About this task
Examine the material below and count the lines that hold the word "image". Report only the number.
(Beginning of Data in this exercise)
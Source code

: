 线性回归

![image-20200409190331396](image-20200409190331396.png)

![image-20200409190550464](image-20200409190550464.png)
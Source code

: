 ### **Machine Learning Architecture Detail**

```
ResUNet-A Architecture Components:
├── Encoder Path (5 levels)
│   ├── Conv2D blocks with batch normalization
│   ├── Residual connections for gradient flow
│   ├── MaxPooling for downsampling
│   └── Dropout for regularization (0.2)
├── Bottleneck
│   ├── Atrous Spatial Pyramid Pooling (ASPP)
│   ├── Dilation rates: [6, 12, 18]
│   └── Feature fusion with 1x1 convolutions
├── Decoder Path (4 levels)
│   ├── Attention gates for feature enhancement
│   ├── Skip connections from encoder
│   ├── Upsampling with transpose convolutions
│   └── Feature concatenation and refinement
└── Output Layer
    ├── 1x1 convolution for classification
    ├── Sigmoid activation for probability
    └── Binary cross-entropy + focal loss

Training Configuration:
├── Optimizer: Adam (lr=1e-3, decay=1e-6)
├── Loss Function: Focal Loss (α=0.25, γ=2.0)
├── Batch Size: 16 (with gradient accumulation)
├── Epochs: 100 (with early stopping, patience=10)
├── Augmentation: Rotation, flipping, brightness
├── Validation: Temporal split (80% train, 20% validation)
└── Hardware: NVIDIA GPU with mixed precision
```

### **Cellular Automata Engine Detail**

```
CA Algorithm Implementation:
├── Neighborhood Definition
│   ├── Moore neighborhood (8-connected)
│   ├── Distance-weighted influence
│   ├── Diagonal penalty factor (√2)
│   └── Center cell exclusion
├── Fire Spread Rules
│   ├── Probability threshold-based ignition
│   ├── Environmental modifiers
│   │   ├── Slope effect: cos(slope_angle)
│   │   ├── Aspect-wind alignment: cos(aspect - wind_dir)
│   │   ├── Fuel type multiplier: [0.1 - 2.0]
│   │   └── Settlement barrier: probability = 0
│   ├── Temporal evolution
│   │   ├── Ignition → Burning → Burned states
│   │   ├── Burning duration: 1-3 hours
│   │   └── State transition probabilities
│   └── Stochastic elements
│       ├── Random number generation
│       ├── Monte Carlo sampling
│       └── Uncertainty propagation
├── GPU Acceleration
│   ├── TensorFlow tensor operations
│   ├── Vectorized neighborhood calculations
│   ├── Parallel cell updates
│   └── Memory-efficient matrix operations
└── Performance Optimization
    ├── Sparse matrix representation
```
(End of Data in this exercise)
Written solution
2